Background: The atomic interactions between hormone receptors and drugs are a fascinating area of study that holds great promise for the development of novel gastrointestinal therapeutic interventions. By understanding the structural basis of these interactions, researchers can design drugs with improved efficacy and reduced side effects. Objectives: In the current research, we used molecular dynamics simulations (MDS) to predict atomic interactions between the t-anethole drug and target hormone receptors (6KS0 adiponectin, 6HSE ghrelin, 8DHA leptin, and 7X9C neuropeptide Y). Methods: For this purpose, designed atomic structures were equilibrated at STP conditions under NVT/NVE ensembles.
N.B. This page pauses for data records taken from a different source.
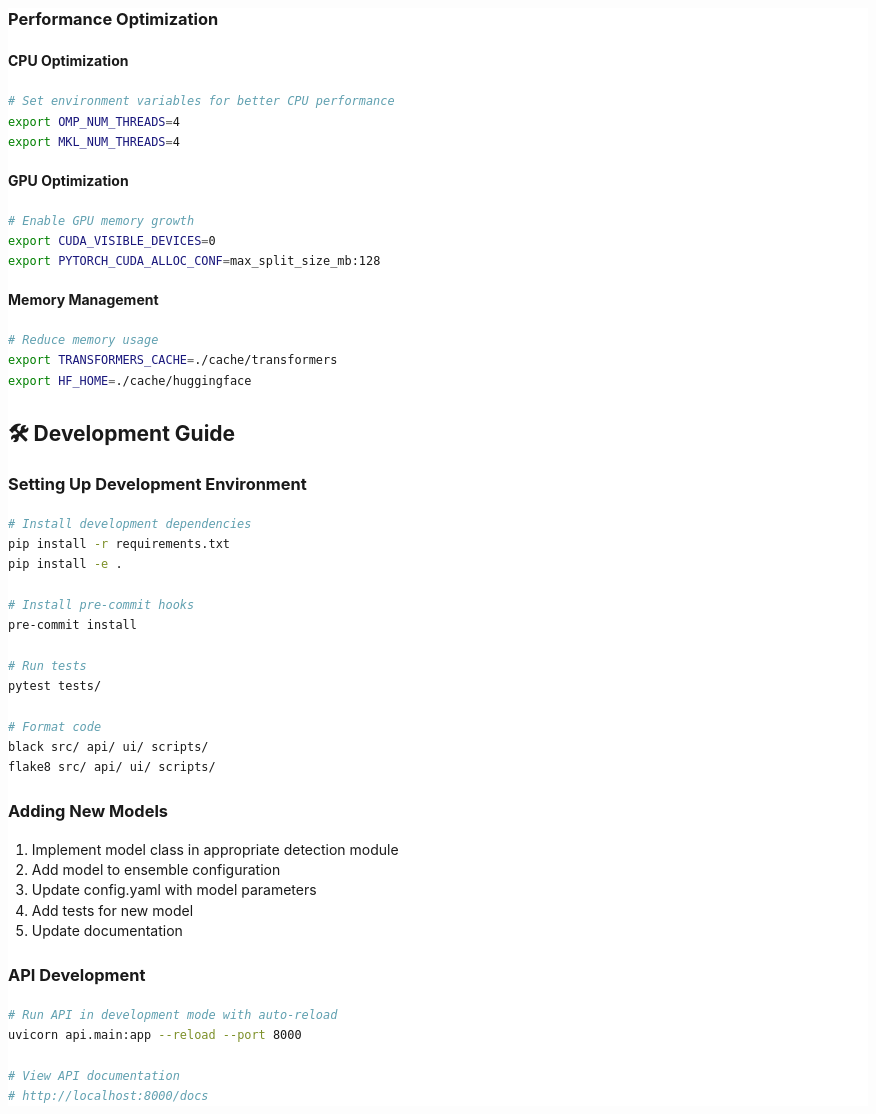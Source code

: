 ### Performance Optimization

#### CPU Optimization
```bash
# Set environment variables for better CPU performance
export OMP_NUM_THREADS=4
export MKL_NUM_THREADS=4
```

#### GPU Optimization
```bash
# Enable GPU memory growth
export CUDA_VISIBLE_DEVICES=0
export PYTORCH_CUDA_ALLOC_CONF=max_split_size_mb:128
```

#### Memory Management
```bash
# Reduce memory usage
export TRANSFORMERS_CACHE=./cache/transformers
export HF_HOME=./cache/huggingface
```

## 🛠️ Development Guide

### Setting Up Development Environment
```bash
# Install development dependencies
pip install -r requirements.txt
pip install -e .

# Install pre-commit hooks
pre-commit install

# Run tests
pytest tests/

# Format code
black src/ api/ ui/ scripts/
flake8 src/ api/ ui/ scripts/
```

### Adding New Models
1. Implement model class in appropriate detection module
2. Add model to ensemble configuration
3. Update config.yaml with model parameters
4. Add tests for new model
5. Update documentation

### API Development
```bash
# Run API in development mode with auto-reload
uvicorn api.main:app --reload --port 8000

# View API documentation
# http://localhost:8000/docs
```
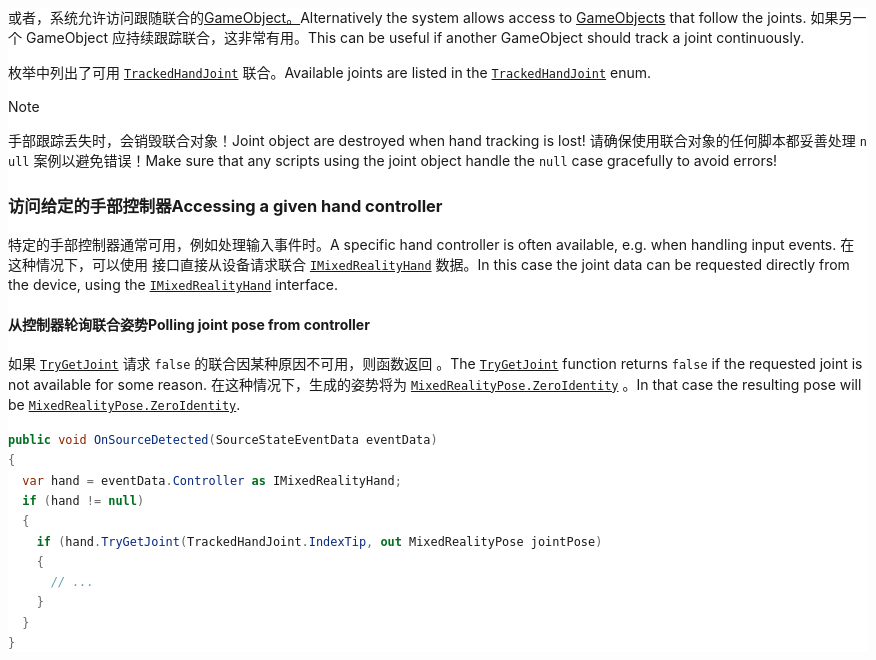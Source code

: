 <span data-ttu-id="1c5e4-128">或者，系统允许访问跟随联合的[GameObject。](https://docs.unity3d.com/ScriptReference/GameObject.html)</span><span class="sxs-lookup"><span data-stu-id="1c5e4-128">Alternatively the system allows access to [GameObjects](https://docs.unity3d.com/ScriptReference/GameObject.html) that follow the joints.</span></span> <span data-ttu-id="1c5e4-129">如果另一个 GameObject 应持续跟踪联合，这非常有用。</span><span class="sxs-lookup"><span data-stu-id="1c5e4-129">This can be useful if another GameObject should track a joint continuously.</span></span>

<span data-ttu-id="1c5e4-130">枚举中列出了可用 [`TrackedHandJoint`](xref:Microsoft.MixedReality.Toolkit.Utilities.TrackedHandJoint) 联合。</span><span class="sxs-lookup"><span data-stu-id="1c5e4-130">Available joints are listed in the [`TrackedHandJoint`](xref:Microsoft.MixedReality.Toolkit.Utilities.TrackedHandJoint) enum.</span></span>

> [!NOTE]
> <span data-ttu-id="1c5e4-131">手部跟踪丢失时，会销毁联合对象！</span><span class="sxs-lookup"><span data-stu-id="1c5e4-131">Joint object are destroyed when hand tracking is lost!</span></span> <span data-ttu-id="1c5e4-132">请确保使用联合对象的任何脚本都妥善处理 `null` 案例以避免错误！</span><span class="sxs-lookup"><span data-stu-id="1c5e4-132">Make sure that any scripts using the joint object handle the `null` case gracefully to avoid errors!</span></span>

### <a name="accessing-a-given-hand-controller"></a><span data-ttu-id="1c5e4-133">访问给定的手部控制器</span><span class="sxs-lookup"><span data-stu-id="1c5e4-133">Accessing a given hand controller</span></span>

<span data-ttu-id="1c5e4-134">特定的手部控制器通常可用，例如处理输入事件时。</span><span class="sxs-lookup"><span data-stu-id="1c5e4-134">A specific hand controller is often available, e.g. when handling input events.</span></span> <span data-ttu-id="1c5e4-135">在这种情况下，可以使用 接口直接从设备请求联合 [`IMixedRealityHand`](xref:Microsoft.MixedReality.Toolkit.Input.IMixedRealityHand) 数据。</span><span class="sxs-lookup"><span data-stu-id="1c5e4-135">In this case the joint data can be requested directly from the device, using the [`IMixedRealityHand`](xref:Microsoft.MixedReality.Toolkit.Input.IMixedRealityHand) interface.</span></span>

#### <a name="polling-joint-pose-from-controller"></a><span data-ttu-id="1c5e4-136">从控制器轮询联合姿势</span><span class="sxs-lookup"><span data-stu-id="1c5e4-136">Polling joint pose from controller</span></span>

<span data-ttu-id="1c5e4-137">如果 [`TryGetJoint`](xref:Microsoft.MixedReality.Toolkit.Input.IMixedRealityHand.TryGetJoint*) 请求 `false` 的联合因某种原因不可用，则函数返回 。</span><span class="sxs-lookup"><span data-stu-id="1c5e4-137">The [`TryGetJoint`](xref:Microsoft.MixedReality.Toolkit.Input.IMixedRealityHand.TryGetJoint*) function returns `false` if the requested joint is not available for some reason.</span></span> <span data-ttu-id="1c5e4-138">在这种情况下，生成的姿势将为 [`MixedRealityPose.ZeroIdentity`](xref:Microsoft.MixedReality.Toolkit.Utilities.MixedRealityPose.ZeroIdentity) 。</span><span class="sxs-lookup"><span data-stu-id="1c5e4-138">In that case the resulting pose will be [`MixedRealityPose.ZeroIdentity`](xref:Microsoft.MixedReality.Toolkit.Utilities.MixedRealityPose.ZeroIdentity).</span></span>

```c#
public void OnSourceDetected(SourceStateEventData eventData)
{
  var hand = eventData.Controller as IMixedRealityHand;
  if (hand != null)
  {
    if (hand.TryGetJoint(TrackedHandJoint.IndexTip, out MixedRealityPose jointPose)
    {
      // ...
    }
  }
}
```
The equilibrium phase of samples was detected by the convergence of kinetic and total energies over simulation time (10 ns - 100 ns). After detecting the equilibrium phase, the atomic interaction between the drug and target receptors was introduced by implementing a micro-canonical ensemble. Numerically, the binding energy between the drug and hormone receptors converged to 0.24, 0.17, 0.22, and 0.19 kcal/mol, respectively. The binding energies represent the strength of the interaction between a drug and its receptor, affecting drug binding affinity, duration of action, and efficacy. Results: Simulation numerical results predicted that the t-anethole drug and adiponectin receptors attracted with more intensity, and this procedure caused the drug delivery to occur with more intensity. Conclusions: This study underscores the promise of trans-anethole (TA) as a natural therapeutic compound for enhancing metabolic health by influencing adiponectin signaling pathways. Additional experimental validation is essential to substantiate these computational predictions and to assess the clinical implications of TA in the context of metabolic disorders, particularly concerning insulin resistance and obesity.